TASK TO COMPLETE: Examine the records below and count how many lines contain the string "dass". Give only the number.

EXCERPTED RECORDS:

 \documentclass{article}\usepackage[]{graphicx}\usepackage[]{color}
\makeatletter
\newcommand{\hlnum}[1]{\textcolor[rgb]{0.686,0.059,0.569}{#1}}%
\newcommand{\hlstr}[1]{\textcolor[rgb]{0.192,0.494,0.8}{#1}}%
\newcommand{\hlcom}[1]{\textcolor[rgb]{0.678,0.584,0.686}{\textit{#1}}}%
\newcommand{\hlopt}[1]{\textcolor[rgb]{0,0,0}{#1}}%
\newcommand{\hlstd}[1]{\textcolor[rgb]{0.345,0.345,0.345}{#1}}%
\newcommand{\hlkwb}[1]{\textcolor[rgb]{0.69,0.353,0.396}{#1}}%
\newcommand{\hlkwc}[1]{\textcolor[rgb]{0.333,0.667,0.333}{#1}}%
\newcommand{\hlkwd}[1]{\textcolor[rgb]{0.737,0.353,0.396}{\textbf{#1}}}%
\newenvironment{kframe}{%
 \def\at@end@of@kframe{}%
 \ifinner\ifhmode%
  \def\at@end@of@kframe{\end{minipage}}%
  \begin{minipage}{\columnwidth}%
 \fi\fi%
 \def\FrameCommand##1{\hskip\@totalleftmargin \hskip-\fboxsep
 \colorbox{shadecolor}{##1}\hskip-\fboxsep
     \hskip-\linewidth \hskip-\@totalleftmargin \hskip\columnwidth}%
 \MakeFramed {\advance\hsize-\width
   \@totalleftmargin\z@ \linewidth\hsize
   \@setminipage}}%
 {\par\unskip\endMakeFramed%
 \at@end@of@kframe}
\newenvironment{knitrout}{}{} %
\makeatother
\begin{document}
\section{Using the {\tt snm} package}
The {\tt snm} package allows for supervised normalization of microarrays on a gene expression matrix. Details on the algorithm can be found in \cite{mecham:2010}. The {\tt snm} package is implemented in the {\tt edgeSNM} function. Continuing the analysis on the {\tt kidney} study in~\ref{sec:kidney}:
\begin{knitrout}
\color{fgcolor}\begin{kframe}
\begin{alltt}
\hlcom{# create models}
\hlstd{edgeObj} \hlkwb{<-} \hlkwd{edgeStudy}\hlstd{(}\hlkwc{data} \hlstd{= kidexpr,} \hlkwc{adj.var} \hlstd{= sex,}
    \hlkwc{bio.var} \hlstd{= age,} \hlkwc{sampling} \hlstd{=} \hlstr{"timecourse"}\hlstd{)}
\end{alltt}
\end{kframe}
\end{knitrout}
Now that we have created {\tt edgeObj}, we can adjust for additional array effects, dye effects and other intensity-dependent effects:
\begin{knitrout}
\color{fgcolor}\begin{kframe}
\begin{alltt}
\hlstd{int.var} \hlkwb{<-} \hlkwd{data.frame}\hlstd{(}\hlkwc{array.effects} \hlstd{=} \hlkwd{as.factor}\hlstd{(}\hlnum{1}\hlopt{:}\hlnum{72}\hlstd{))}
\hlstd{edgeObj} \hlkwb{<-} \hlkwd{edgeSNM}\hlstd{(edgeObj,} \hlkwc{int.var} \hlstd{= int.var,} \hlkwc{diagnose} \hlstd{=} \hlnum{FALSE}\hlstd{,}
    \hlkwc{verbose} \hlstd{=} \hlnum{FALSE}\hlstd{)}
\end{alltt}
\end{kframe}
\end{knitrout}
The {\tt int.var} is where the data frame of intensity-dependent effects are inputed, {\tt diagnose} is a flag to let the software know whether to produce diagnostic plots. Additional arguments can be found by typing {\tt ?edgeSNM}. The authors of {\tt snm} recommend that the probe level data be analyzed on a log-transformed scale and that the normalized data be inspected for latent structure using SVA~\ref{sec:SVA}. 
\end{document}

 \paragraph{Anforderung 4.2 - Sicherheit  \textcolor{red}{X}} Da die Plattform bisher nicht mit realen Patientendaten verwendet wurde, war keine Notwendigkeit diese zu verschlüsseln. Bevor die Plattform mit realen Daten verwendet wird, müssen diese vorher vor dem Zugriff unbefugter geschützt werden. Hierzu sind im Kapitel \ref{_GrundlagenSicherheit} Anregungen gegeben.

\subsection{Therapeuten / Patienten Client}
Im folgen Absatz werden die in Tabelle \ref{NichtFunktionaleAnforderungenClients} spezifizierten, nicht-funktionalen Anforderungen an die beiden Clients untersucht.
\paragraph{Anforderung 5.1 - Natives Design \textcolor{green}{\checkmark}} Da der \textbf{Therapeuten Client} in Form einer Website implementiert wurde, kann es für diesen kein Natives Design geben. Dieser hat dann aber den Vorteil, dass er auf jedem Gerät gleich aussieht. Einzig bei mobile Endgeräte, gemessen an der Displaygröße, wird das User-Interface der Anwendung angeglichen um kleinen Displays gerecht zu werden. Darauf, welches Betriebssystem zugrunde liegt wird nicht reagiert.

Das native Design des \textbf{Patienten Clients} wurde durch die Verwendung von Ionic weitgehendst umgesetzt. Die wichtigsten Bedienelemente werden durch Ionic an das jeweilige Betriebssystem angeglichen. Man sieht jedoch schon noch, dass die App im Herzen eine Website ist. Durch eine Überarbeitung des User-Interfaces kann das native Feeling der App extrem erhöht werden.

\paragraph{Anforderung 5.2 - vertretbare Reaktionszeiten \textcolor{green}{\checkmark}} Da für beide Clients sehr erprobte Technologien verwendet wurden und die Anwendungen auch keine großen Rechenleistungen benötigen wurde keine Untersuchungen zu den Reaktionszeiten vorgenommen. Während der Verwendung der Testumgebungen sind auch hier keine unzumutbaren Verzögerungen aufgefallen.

RESULT OF THIS TASK: 2